Run on 2026-04-25 against the ~/clawd/benchmarks/coding-agent/ suite — 23 tasks, multi-turn tool use, scored on tool_call_success / task_completion / rework_rate (composite is a weighted blend). Same harness, same prompts, same grader. Only the orchestrator model changed. Different benchmark from Rounds 1 and 2 above — not directly comparable to those scores.
| Metric | Qwen3-32B (Spark 2) | MiniMax M2.7 Q8_K_XL (Mac Studio :8002) |
|---|---|---|
| Composite | 0.735 | 0.728 |
| tool_call_success | 0.913 | 0.848 |
| task_completion | 0.348 | ~0.348 |
| rework_rate | 0.130 | 0.000 |
| Pass count | 8/23 | 8/23 |
| Per-task latency | some 90s+ timeouts | 5–15s, no timeouts |
Identical 8 passing tasks. Qwen3-32B wins on composite by 0.007 — driven entirely by tool_call_success (0.913 vs 0.848).

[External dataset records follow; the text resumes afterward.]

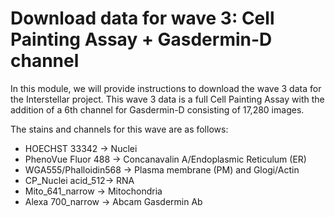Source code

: # Download data for wave 3: Cell Painting Assay + Gasdermin-D channel

In this module, we will provide instructions to download the wave 3 data for the Interstellar project.
This wave 3 data is a full Cell Painting Assay with the addition of a 6th channel for Gasdermin-D consisting of 17,280 images.

The stains and channels for this wave are as follows:

- HOECHST 33342 -> Nuclei
- PhenoVue Fluor 488 -> Concanavalin A/Endoplasmic Reticulum (ER)
- WGA555/Phalloidin568 -> Plasma membrane (PM) and Glogi/Actin
- CP_Nuclei acid_512-> RNA
- Mito_641_narrow -> Mitochondria
- Alexa 700_narrow -> Abcam Gasdermin Ab

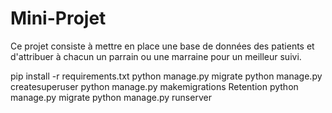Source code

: # Mini-Projet
Ce projet consiste à mettre en place une base de données des patients et d'attribuer à chacun un parrain ou une marraine pour un meilleur suivi.

pip install -r requirements.txt
python manage.py migrate
python manage.py createsuperuser
python manage.py makemigrations Retention
python manage.py migrate
python manage.py runserver
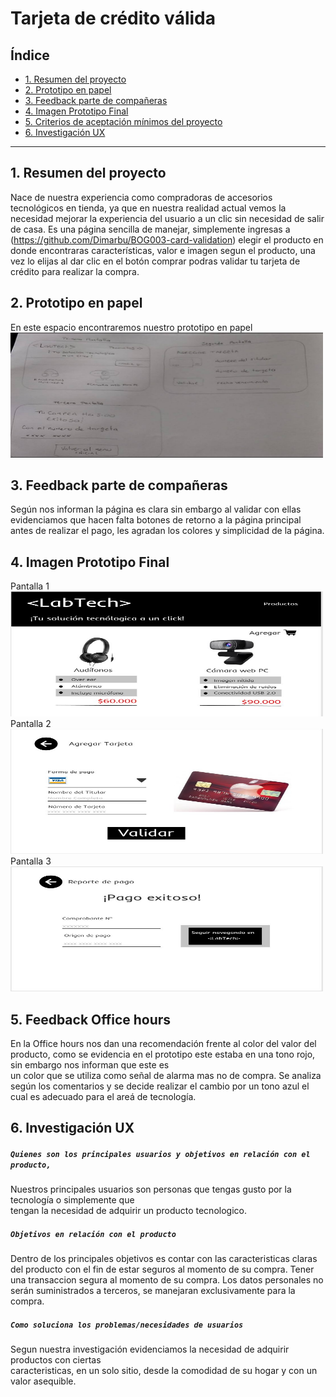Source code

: # Tarjeta de crédito válida

## Índice

* [1. Resumen del proyecto](#1-resumen-del-proyecto)
* [2. Prototipo en papel](#2-prototipo-en-papel)
* [3. Feedback parte de compañeras](#3-Feedback-parte-de-compañeras)
* [4. Imagen Prototipo Final](#4-Imagen-Prototipo-Final)
* [5. Criterios de aceptación mínimos del proyecto](#5-criterios-de-aceptación-mínimos-del-proyecto)
* [6. Investigación UX](#6-Investigación-UX)

***

## 1. Resumen del proyecto

<LabTech> Nace de nuestra experiencia como compradoras de accesorios tecnológicos en tienda,
ya que en nuestra realidad actual vemos la necesidad mejorar la experiencia del usuario a un clic sin 
necesidad de salir de casa. Es una página sencilla de manejar, simplemente ingresas a  
 (https://github.com/Dimarbu/BOG003-card-validation) elegir el producto en donde encontraras 
 características, valor e imagen segun el producto, una vez lo elijas al dar clic en el botón comprar 
podras validar tu tarjeta de crédito para realizar la compra.

## 2. Prototipo en papel

En este espacio encontraremos nuestro prototipo en papel <img src= "https://github.com/Dimarbu/BOG003-card-validation/blob/master/src/Imagenes/Prototipo.jpg" width="500" height="200"/>

## 3. Feedback parte de compañeras

Según nos informan la página es clara sin embargo al validar con ellas evidenciamos que hacen falta
botones de retorno a la página principal antes de realizar el pago, les agradan los colores y 
simplicidad de la página.

## 4. Imagen Prototipo Final 

Pantalla 1 <img src="https://github.com/Dimarbu/BOG003-card-validation/blob/master/src/Imagenes/figma-Pantalla1.jpg" width="500" height="200"/>
Pantalla 2 <img src="https://github.com/Dimarbu/BOG003-card-validation/blob/master/src/Imagenes/figma-Pantalla2.jpg" width="500" height="200"/>
Pantalla 3 <img src="https://github.com/Dimarbu/BOG003-card-validation/blob/master/src/Imagenes/figma-Pantalla3.jpg" width="500" height="200"/>

## 5. Feedback Office hours

En la Office hours nos dan una recomendación frente al color del valor del producto, 
como se evidencia en el prototipo este estaba en una tono rojo, sin embargo nos informan que este es  
un color que se utiliza como señal de alarma mas no de compra. Se analiza según los comentarios y se
decide realizar el cambio por un tono azul el cual es adecuado para el areá de tecnología.

## 6. Investigación UX

##### `Quienes son los principales usuarios y objetivos en relación con el producto,`

  Nuestros principales usuarios son personas que tengas gusto por la tecnología o simplemente que    
  tengan la necesidad de adquirir un producto tecnologico.

##### `Objetivos en relación con el producto`
  
Dentro de los principales objetivos es contar con las caracteristicas claras del producto con el fin 
de estar seguros al momento de su compra.
Tener una transaccion segura al momento de su compra.
Los datos personales no serán suministrados a terceros, se manejaran exclusivamente para la compra.

##### `Como soluciona los problemas/necesidades de usuarios`
  
  Segun nuestra investigación evidenciamos la necesidad de adquirir productos con ciertas  
  caracteristicas, en un solo sitio, desde la comodidad de su hogar y con un valor asequible.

M2.7's tool syntax is looser; it sometimes formats arguments in ways the grader marks as imperfect even when the call succeeds. The interesting numbers are on the other side: M2.7 is 6–20× faster per task, hits zero timeouts, and has rework_rate of 0.000 — it either gets the task or gives up cleanly, no partial-retry thrashing.
Verdict: Qwen3-32B narrowly wins this benchmark. Not worth switching the orchestrator. M2.7 Q8_K_XL's clean failure mode and speed advantage are real, though — worth keeping in mind for latency-sensitive harness work.
This is a tool-calling benchmark, not a general capability benchmark. Models that score well here may not rank the same on coding, reasoning, or writing tasks. The 20-prompt suite is intentionally narrow — real agentic workloads are messier.
All runs, raw JSON, and scoring code are in jmeadlock/milo-bench.